Picture the scene. America is angry, and heading into a historic presidential election. The Republicans think they have the nation behind them. They have a frontrunner, a Romney-like man who doesn’t follow conventional Christianity but is liked by the big-money boys on Wall Street and corporate America, the men who have always run the party.

But then the country-club Republican is challenged by a Palin-like egotistical populist who is popular with the grass roots, a candidate who loves guns and hunting in the great Northwest, almost as much as they love attention. The populist upstart leads a movement that is angry about government-imposed tax duties, hates compromisers, and uses lots of religious rhetoric, talking about battling for the Lord and Armageddon, and singing “Onward Christian Soldiers”. The populists are actually very sneaky: they managed to attract money and support from the corporations who logically would have supported the country-club candidate, and they return the favor by supporting policies that protect corporations, thus outflanking the country-club candidate. The populists are united in their desire to block the country-club candidate from getting the Republican presidential nomination.

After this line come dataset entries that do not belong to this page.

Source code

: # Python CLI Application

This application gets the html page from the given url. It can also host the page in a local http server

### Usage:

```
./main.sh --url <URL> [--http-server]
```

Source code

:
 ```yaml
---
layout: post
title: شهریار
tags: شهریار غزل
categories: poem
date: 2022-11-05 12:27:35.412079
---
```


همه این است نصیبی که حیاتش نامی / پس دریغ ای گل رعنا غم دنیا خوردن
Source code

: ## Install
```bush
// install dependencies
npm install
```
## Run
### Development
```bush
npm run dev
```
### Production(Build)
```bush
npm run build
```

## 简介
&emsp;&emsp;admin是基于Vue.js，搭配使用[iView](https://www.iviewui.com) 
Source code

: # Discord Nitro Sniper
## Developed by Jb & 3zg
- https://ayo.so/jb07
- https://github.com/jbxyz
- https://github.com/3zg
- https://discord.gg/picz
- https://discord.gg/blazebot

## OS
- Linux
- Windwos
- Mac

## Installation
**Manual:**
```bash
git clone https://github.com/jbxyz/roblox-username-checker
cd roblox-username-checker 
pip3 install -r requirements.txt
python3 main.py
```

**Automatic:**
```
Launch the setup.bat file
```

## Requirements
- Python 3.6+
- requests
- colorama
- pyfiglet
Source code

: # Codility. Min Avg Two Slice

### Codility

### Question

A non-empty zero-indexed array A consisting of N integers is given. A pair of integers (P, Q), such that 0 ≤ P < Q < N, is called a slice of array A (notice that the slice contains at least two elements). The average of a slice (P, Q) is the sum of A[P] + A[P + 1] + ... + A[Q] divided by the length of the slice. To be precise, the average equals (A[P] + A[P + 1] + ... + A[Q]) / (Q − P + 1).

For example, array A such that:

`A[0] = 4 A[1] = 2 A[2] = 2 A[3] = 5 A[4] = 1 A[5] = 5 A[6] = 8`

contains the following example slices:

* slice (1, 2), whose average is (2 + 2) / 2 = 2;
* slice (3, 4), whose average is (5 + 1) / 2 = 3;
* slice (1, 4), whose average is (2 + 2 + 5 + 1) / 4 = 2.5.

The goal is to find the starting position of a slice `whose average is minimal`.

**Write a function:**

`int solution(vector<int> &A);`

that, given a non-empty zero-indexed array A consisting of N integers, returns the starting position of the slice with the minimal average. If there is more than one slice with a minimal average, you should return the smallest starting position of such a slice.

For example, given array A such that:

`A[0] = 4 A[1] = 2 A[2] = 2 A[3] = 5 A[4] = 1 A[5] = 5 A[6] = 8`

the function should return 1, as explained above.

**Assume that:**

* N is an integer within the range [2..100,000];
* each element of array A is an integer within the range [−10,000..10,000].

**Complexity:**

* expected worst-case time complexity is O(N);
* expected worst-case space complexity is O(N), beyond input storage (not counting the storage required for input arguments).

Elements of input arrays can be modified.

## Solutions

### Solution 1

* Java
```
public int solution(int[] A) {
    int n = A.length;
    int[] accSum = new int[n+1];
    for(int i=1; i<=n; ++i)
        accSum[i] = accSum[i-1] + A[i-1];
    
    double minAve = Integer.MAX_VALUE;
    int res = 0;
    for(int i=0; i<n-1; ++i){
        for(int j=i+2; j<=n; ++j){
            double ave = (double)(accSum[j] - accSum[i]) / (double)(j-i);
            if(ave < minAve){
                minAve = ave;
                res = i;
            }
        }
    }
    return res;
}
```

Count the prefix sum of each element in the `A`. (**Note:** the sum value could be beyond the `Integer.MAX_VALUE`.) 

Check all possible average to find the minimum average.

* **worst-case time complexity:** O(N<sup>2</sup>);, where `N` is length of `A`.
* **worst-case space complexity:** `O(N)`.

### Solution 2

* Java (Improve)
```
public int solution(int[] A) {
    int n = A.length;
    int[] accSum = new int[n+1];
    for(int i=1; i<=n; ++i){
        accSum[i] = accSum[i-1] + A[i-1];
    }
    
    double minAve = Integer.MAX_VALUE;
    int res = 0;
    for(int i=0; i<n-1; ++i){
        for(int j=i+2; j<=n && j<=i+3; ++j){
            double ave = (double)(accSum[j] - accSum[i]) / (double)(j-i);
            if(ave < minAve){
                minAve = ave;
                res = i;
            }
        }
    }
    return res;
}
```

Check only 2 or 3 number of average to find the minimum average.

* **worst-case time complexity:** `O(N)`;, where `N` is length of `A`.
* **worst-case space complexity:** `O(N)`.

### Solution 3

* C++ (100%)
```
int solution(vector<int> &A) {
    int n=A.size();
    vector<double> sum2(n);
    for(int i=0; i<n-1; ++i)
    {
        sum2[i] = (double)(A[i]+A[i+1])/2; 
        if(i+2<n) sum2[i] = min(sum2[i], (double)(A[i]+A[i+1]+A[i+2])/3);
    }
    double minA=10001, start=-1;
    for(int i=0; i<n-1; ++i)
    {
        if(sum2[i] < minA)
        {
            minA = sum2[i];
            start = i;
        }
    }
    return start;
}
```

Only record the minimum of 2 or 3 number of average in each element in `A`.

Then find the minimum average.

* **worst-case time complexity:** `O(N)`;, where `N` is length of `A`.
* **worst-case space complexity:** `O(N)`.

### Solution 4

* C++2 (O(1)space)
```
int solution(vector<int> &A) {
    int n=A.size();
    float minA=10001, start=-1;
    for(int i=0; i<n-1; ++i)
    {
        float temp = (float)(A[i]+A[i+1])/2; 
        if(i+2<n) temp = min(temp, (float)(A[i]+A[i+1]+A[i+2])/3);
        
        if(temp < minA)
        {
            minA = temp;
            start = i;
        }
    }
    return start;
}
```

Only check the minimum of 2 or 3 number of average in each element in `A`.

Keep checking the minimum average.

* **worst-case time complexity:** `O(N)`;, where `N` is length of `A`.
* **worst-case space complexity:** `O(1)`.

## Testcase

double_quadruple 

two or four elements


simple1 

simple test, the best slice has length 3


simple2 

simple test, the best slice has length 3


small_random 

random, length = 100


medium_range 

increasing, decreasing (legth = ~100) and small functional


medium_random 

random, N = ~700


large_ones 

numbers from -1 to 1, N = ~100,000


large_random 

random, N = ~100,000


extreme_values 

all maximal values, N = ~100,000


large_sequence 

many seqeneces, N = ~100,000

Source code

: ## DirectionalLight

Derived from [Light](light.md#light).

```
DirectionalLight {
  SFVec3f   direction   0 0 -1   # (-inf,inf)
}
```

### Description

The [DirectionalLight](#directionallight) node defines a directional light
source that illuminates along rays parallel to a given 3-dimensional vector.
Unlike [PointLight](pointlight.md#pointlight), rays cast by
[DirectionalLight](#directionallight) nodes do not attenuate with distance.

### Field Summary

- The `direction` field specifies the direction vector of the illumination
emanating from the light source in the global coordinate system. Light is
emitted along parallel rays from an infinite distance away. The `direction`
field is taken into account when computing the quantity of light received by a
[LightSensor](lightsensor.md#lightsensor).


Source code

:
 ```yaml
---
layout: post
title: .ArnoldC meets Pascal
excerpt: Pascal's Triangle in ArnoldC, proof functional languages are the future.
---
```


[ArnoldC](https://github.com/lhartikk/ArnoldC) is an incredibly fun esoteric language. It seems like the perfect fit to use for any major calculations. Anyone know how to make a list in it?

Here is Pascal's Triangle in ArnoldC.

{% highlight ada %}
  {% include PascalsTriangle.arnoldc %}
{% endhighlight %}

Is this a forecast for a Romney-Palin race for the nomination in 2012, or perhaps Romney-Bachmann? Nope. This is a description of the race that happened exactly one hundred years earlier. In 1912 country-club Republican William Taft, who admitted he didn’t believe in the divinity of Christ, faced a rebellion from populist and all-around hot dog Teddy Roosevelt. Taft maintained his frontrunner status and secured the Republican nomination, but Teddy split the conservative movement and ran a third-party campaign. As a result, the Democrat, Woodrow Wilson, won 40 states and 435 electoral votes. A Democrat won places like Idaho, Wyoming, Oklahoma. The 1912 race, not unlike the social battles over health reform and rightwing extremism that preceded the 2012 election, was marred by violence: Teddy himself was shot in the chest just before the election, and was saved only because his fifty-page speech was in his pocket. Characteristically, Teddy went on to give a ninety-minute speech, still seeping blood. Shortly after the election loss, Roosevelt’s populist movement, which really didn’t stand for anything other than cheering for Teddy, folded.